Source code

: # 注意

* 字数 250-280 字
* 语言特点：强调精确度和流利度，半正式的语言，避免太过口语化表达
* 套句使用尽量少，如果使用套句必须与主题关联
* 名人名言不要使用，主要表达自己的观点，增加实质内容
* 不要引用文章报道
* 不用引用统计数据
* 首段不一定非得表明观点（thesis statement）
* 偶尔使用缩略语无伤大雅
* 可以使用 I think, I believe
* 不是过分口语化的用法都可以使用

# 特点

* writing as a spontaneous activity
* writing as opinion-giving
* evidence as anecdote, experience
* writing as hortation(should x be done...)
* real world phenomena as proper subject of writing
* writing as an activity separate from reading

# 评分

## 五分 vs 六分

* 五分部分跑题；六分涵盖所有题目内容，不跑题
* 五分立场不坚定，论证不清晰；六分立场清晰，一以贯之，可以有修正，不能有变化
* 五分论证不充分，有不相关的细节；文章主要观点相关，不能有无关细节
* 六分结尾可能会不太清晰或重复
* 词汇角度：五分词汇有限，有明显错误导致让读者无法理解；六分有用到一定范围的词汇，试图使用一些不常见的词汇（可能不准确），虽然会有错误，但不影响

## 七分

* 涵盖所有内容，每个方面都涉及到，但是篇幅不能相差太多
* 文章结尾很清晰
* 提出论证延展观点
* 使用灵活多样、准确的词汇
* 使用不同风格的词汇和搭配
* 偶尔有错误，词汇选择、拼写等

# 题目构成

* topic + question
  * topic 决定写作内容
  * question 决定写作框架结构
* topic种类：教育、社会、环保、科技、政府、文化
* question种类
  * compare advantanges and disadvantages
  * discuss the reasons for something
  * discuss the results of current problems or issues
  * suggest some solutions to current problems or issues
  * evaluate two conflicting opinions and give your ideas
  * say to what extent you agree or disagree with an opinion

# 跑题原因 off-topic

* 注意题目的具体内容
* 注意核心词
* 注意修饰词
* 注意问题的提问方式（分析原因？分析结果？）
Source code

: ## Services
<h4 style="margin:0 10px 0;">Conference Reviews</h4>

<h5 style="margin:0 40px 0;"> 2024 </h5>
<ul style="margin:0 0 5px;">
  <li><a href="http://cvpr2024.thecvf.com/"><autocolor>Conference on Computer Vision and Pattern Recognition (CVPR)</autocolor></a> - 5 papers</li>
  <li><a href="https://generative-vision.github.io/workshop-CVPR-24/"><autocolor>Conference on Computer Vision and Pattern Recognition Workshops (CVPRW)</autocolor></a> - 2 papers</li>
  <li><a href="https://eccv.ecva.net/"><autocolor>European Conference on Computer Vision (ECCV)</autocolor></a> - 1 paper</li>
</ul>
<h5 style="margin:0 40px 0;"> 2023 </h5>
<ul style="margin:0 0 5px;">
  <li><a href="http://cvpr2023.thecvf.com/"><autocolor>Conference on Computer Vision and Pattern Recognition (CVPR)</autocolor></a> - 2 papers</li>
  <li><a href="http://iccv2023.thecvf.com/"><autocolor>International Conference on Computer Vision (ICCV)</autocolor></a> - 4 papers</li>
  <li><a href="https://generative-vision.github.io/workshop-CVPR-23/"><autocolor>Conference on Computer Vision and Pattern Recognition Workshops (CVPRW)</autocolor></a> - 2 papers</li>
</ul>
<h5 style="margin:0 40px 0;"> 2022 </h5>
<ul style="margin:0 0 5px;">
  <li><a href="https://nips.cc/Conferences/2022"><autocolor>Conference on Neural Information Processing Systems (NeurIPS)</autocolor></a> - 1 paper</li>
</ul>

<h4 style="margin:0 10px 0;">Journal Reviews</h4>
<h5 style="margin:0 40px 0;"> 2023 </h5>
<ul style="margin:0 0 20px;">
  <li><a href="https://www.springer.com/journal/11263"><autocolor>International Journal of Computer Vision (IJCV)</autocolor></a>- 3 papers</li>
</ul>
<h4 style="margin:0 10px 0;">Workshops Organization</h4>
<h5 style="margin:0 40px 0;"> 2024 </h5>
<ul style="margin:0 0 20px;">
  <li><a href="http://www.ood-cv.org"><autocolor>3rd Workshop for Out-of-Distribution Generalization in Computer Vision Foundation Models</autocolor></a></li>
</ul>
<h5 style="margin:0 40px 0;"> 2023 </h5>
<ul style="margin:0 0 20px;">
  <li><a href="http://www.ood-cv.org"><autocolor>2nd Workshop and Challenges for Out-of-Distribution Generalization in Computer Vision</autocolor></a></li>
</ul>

* **Problem statement**
Can you write out the lines above, from the first one through the one containing "x be done...)", exactly as they appear and nothing more?

* **Expected output**
Source code

: # 注意

* 字数 250-280 字
* 语言特点：强调精确度和流利度，半正式的语言，避免太过口语化表达
* 套句使用尽量少，如果使用套句必须与主题关联
* 名人名言不要使用，主要表达自己的观点，增加实质内容
* 不要引用文章报道
* 不用引用统计数据
* 首段不一定非得表明观点（thesis statement）
* 偶尔使用缩略语无伤大雅
* 可以使用 I think, I believe
* 不是过分口语化的用法都可以使用

# 特点

* writing as a spontaneous activity
* writing as opinion-giving
* evidence as anecdote, experience
* writing as hortation(should x be done...)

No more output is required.